Filter these records by the string "converging", copying each line that holds it.

### Provided data

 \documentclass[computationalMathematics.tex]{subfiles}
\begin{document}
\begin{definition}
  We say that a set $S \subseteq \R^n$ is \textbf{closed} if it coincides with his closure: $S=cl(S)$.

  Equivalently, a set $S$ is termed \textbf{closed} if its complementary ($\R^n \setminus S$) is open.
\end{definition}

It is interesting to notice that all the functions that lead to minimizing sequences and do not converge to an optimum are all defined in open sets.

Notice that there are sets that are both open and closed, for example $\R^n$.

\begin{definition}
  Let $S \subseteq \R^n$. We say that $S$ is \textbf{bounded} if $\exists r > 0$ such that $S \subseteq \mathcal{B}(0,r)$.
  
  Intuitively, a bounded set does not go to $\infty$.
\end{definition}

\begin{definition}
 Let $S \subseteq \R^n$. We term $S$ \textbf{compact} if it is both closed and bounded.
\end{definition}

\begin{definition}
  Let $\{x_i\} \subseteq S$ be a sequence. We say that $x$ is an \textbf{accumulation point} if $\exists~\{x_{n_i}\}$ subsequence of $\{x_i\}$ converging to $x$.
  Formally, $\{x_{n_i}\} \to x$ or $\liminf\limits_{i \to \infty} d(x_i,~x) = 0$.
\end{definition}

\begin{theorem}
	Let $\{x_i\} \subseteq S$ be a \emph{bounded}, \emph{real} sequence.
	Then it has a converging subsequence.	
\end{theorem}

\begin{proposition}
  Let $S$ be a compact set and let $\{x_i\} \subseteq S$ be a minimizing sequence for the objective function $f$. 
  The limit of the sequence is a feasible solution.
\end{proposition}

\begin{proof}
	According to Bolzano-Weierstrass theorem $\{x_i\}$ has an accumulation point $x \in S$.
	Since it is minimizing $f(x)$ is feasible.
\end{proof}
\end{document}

######
### Provided data

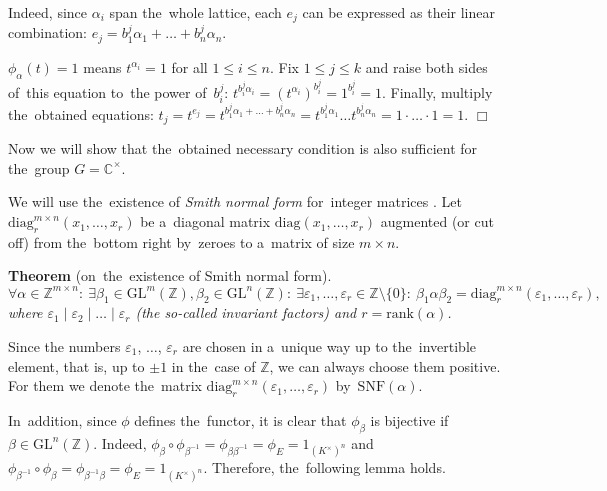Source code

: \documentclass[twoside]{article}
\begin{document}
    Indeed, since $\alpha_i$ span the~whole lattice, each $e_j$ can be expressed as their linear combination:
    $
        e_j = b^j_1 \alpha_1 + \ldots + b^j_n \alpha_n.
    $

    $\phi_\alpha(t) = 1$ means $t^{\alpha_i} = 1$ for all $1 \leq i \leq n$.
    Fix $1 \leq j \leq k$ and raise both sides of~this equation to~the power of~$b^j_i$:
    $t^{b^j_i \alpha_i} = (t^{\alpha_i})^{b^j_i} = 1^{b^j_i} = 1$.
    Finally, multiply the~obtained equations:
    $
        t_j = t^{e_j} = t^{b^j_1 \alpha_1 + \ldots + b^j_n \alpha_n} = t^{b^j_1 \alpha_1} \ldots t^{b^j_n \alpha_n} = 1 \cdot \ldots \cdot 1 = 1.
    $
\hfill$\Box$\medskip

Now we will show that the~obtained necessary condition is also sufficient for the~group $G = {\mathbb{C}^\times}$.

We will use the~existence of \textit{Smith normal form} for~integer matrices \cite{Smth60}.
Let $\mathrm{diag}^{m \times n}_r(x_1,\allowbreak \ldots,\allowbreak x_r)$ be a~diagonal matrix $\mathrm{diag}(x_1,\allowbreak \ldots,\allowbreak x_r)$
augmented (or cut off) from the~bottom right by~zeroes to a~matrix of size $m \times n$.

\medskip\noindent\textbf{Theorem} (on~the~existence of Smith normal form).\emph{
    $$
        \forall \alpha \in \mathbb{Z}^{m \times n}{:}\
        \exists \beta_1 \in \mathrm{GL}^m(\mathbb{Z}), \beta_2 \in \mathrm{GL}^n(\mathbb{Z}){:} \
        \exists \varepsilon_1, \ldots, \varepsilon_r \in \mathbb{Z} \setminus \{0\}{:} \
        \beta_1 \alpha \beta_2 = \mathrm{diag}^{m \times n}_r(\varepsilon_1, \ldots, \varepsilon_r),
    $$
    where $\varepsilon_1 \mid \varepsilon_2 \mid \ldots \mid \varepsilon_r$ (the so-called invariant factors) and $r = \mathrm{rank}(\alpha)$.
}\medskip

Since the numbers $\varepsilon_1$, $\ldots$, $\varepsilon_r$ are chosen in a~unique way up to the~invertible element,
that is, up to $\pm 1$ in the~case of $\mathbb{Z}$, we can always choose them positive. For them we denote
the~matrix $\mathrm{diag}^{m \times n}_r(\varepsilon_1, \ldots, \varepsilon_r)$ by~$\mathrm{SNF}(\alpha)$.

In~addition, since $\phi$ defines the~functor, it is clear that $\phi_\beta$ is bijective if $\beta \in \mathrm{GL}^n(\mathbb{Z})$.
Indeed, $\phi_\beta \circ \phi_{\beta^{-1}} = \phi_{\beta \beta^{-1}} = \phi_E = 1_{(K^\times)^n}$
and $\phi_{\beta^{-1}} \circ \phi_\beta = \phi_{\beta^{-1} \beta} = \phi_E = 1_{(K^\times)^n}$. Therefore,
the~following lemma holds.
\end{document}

######
### Provided data

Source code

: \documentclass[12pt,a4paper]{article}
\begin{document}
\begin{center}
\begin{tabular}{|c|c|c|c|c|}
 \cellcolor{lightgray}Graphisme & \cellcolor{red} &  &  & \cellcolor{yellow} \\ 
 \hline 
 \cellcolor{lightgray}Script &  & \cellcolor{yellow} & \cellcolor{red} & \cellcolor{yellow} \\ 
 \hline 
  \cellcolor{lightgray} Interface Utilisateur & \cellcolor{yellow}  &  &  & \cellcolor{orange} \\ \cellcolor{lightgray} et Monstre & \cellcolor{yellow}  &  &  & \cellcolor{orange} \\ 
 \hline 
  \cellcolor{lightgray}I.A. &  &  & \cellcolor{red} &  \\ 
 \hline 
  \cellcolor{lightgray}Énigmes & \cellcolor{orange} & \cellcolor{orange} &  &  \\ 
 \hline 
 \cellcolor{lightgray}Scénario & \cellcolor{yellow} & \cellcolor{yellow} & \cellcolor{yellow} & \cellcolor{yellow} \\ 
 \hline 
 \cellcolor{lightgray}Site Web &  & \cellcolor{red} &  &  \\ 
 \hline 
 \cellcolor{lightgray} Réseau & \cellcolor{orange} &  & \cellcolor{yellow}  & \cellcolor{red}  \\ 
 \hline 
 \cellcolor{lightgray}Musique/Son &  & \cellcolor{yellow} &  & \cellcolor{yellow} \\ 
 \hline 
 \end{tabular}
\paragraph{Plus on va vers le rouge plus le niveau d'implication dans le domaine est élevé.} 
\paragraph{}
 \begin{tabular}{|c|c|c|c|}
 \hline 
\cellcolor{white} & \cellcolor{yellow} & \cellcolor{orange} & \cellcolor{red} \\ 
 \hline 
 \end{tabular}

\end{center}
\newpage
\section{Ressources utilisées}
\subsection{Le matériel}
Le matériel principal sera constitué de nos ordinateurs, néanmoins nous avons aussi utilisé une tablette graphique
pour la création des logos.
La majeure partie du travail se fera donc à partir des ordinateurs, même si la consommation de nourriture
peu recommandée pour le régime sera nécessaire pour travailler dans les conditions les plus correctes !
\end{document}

######

• **Answer below**
  Let $\{x_i\} \subseteq S$ be a sequence. We say that $x$ is an \textbf{accumulation point} if $\exists~\{x_{n_i}\}$ subsequence of $\{x_i\}$ converging to $x$.
	Then it has a converging subsequence.	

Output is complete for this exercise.